O capital simbólico como perpetrador da violência

     O sociólogo francês Pierre Bourdieu, na obra “A força do direito: elementos para uma sociologia do campo jurídico”, aborda conceitos extremamente importantes para a construção do campo jurídico. Segundo ele, os indivíduos estão inseridos em um espaço social multidimensional, com diversos campos relativamente autônomos, engendrados pelo campo econômico, mas que apresentam particularidades próprias, e que condicionam, em conjunto com as influências das demais classes, os habitus dessas pessoas, ou seja, todo o capital cultural, aprendizado e vivência que movem suas escolhas. Além disso, há a existência de uma dinâmica concorrencial, tendo em vista que o acúmulo desse capital simbólico leva à manifestação do poder, também simbólico, nas relações, que faz com que algumas classes se sobressaiam umas às outras.

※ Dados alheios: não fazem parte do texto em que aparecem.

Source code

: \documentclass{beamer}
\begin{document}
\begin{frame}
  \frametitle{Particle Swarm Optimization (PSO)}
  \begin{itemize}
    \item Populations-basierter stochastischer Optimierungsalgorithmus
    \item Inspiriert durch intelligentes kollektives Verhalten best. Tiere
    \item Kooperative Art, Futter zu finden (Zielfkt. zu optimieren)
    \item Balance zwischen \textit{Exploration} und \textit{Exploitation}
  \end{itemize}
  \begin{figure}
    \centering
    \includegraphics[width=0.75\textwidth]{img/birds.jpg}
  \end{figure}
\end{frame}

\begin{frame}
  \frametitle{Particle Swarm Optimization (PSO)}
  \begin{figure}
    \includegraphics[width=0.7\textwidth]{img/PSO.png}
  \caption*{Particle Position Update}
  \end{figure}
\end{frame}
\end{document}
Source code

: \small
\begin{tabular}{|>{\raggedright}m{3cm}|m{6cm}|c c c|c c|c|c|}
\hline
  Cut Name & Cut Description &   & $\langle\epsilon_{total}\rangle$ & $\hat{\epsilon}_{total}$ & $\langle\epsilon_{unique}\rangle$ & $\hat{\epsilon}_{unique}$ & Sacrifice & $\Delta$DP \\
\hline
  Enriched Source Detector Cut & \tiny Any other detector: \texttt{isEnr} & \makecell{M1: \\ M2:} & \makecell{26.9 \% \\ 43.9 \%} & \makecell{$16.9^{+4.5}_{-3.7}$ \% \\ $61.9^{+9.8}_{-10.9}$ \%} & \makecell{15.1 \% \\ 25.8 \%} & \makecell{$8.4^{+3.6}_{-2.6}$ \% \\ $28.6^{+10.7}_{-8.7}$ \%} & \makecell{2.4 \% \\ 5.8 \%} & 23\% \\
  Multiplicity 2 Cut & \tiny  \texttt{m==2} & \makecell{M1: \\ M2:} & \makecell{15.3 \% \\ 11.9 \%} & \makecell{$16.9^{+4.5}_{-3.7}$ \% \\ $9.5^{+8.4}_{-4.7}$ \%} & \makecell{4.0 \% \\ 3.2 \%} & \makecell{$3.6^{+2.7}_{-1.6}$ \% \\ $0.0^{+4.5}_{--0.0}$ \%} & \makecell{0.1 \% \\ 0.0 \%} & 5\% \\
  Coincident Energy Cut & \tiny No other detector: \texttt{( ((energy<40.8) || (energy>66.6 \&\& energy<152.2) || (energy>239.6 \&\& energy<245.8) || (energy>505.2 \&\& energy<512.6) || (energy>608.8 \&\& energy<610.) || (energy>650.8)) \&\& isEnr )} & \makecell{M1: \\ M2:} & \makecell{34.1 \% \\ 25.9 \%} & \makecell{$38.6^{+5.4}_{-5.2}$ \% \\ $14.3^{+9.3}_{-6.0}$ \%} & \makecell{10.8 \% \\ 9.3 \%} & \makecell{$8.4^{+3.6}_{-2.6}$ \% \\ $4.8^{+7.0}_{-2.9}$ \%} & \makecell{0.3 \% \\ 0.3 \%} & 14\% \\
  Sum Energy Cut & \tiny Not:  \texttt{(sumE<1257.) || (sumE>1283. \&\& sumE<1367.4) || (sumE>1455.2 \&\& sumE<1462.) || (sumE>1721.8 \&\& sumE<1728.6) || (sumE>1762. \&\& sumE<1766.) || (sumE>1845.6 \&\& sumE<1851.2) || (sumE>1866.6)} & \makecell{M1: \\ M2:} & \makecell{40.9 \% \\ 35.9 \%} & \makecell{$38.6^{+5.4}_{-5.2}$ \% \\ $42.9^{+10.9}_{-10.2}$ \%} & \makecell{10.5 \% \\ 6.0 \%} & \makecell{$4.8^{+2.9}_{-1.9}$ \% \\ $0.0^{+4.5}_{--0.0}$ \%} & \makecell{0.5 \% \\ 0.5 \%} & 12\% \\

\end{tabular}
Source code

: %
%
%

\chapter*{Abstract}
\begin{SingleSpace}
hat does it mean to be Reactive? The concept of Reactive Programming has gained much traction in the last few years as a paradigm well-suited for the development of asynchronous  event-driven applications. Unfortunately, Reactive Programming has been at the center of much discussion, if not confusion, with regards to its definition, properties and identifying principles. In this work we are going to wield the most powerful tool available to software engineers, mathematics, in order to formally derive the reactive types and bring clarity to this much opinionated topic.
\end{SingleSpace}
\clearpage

    Na ação civil pública movida contra o médico e ex estudante da UNIFRAN, Matheus Gabriel Baia, em que há pedido de indenização por danos morais coletivos na acusação de apologia ao estupro decorrente de um hino extremamente desrespeitoso proferido pelo requerido e repetido pelos calouros em um trote universitário, é possível enxergar tais conceitos. No caso em questão, percebe-se que os veteranos possuem um maior poder simbólico do que os calouros, de maneira que, por decorrência de seu maior acúmulo de capital simbólico, os primeiros se achem no direito de praticar a violência simbólica e de obrigar os últimos a se submeterem às suas vontades - como no trecho do juramento, em que os “bixos” repetem a frase “E prometo usar, manipular e abusar de todas as dentistas e facefianas que tiver oportunidade, sem nunca ligar no dia seguinte" -, especialmente as calouras, que são, ainda, inferiorizadas pela questão de gênero, tal qual aponta o hino em “(...) me reservo totalmente a vontade dos meus veteranos e prometo sempre atender aos seus desejos sexuais. Compreendo que namoro não combina com faculdade e a partir de hoje sou solteira, estou à disposição dos meus veteranos. (...) Juro solenemente nunca recusar a uma tentativa de coito de veterano (...)”.

    O veredito, proferido pela juíza Adriana Gatto Martins Bonemer, de que a ação era improcedente, por não haver ofensa à coletividade de mulheres e nem dolo, culpa, dano ou nexo causal por parte do acusado, também remonta ao habitus, já que a justificativa se pauta em diversos doutrinadores e pesquisadores do campo, mesmo que de forma distorcida, como nas disputas dentro do próprio movimento feminista, por exemplo - afirmando a dinâmica concorrencial que se perpetua dentro e fora de todos os camposde forma que -, mostrando que, tal qual aponta Bourdieu, o direito não é independente de externalidades, mas engendra a lógica científica e a ética moral, além de pender para os grupos dominantes. 

    Ademais, toda a situação foi interpretada como parte de uma brincadeira, o que reforça a já citada violência simbólica, naturalizada no machismo, misoginia e na cultura do estupro presente no habitus de Matheus - além da “herança cultural” dos trotes universitários -, que faz parte dessa classe dominante, seja na questão socioeconômica - como mostrado em “o requerido é médico recém-formado ganhando como tal, ajuda sua família e começará a pagar o FIES” -, seja na de gênero.